Green’s Dictionary of Slang

critter n.

[regional US pron. of creature, the n. (3)]

1. (US) whisky.

[US]Spirit of the Times (N.Y.) 12 Dec. 2: Glass after glass of the critter went down their throats [HDAS].
[US]Mississippi Free Trade and Natchez Gazette 12 Mar. V p.1 in A.P. Hudson Humor of the Old Deep South (1936) n.p.: We recommend small and delicate juleps [...] with but little of the live critter in them.
[US]M. Griffith Autobiog. of a Female Slave 138: Dis ar’ nigger, if you pleases, sar, would like to hab a leetle drap ob de critter dat you promise to him.
[US]‘Edmund Kirke’ My Southern Friends 49: I never keeps none but th’ clar juice, th’ raal, genuwine critter.
W. Still Underground Railroad 542: How about the ‘critter?’ do you take a little sometimes? [HDAS].
[US]C.A. Siringo Texas Cow Boy (1950) 70: Jack being an Irishman, couldn’t resist the temptation of taking a ‘wee drop of the critter’ every fifteen or twenty minutes.
Ruppenthal Collection n.p.: He had a drop of the critter on him [DARE].
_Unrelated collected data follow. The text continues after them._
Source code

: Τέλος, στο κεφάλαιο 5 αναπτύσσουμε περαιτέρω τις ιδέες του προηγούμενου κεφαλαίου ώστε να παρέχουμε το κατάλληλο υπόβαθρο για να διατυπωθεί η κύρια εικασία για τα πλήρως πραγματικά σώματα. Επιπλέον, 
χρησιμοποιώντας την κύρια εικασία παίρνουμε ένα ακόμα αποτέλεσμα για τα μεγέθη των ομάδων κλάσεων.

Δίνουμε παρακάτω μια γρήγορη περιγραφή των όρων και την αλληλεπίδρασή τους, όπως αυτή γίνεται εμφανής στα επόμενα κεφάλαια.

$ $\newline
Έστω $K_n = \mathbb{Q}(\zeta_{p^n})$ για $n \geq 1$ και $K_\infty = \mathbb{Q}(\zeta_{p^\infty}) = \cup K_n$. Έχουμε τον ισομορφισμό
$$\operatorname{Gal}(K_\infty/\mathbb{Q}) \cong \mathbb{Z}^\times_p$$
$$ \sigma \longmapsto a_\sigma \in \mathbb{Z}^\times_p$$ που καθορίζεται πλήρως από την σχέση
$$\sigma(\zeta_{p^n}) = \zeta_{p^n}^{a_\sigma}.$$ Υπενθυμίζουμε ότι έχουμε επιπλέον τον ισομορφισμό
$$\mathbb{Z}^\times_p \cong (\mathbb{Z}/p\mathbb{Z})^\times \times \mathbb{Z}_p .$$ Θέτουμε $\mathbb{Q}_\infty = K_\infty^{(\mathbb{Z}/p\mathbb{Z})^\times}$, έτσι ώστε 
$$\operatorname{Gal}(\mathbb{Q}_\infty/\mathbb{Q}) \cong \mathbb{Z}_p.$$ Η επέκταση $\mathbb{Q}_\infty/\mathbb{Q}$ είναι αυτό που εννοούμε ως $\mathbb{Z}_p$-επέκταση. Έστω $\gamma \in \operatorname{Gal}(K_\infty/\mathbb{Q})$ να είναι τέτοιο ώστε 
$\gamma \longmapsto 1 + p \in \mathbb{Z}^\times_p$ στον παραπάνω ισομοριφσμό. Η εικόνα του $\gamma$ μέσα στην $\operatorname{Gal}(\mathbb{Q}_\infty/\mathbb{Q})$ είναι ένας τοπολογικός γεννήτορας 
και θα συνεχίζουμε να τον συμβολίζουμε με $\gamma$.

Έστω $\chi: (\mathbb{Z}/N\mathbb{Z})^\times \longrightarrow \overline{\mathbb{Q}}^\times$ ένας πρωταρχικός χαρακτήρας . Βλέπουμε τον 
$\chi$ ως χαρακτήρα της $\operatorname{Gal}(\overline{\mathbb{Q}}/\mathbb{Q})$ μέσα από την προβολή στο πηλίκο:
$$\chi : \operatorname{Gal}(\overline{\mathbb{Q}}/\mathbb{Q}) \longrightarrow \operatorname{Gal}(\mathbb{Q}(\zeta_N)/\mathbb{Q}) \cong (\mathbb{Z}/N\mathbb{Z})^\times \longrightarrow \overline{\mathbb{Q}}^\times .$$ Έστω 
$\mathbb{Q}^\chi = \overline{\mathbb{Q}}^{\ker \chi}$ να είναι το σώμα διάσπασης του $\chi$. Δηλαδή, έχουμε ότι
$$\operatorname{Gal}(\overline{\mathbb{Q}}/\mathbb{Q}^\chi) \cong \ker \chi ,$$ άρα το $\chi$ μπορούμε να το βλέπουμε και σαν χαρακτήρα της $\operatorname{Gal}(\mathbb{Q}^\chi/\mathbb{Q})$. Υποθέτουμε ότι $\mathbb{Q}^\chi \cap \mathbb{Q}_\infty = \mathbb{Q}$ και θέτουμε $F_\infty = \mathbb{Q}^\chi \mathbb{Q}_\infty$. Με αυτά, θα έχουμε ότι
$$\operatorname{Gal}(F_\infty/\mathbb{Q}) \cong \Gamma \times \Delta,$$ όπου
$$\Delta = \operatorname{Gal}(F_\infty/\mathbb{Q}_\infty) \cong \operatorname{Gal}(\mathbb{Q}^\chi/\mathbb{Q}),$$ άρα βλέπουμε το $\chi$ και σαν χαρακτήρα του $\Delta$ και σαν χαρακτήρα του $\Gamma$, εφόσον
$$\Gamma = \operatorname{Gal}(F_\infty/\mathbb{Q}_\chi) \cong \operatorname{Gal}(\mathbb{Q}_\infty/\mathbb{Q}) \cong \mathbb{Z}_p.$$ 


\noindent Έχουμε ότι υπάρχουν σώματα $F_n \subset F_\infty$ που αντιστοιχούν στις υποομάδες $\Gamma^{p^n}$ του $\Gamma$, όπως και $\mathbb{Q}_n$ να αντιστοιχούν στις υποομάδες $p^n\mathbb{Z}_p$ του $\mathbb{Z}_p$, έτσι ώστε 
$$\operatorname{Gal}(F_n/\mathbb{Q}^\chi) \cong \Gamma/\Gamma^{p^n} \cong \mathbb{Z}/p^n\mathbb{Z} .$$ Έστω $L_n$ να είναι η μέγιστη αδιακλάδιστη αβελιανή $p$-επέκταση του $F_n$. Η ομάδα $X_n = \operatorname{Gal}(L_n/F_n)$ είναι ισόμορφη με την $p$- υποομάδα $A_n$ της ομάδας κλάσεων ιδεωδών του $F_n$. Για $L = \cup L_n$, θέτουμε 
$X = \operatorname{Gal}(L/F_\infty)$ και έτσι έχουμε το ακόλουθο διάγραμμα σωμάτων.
2. (N.Z. prison) a sex offender, usu. a paedophile [the offender is equated with an animal or monster].

[NZ]D. Looser Boobslang [U. Canterbury D.Phil. thesis] 49/1: critter n. a sex offender, applied particularly to paedophiles.

3. (US campus) an attactive female.

[US]C. Eble (ed.) UNC-CH Campus Sl. Spring 2014 Fall 2: CRITTER — adorable and cuddly female.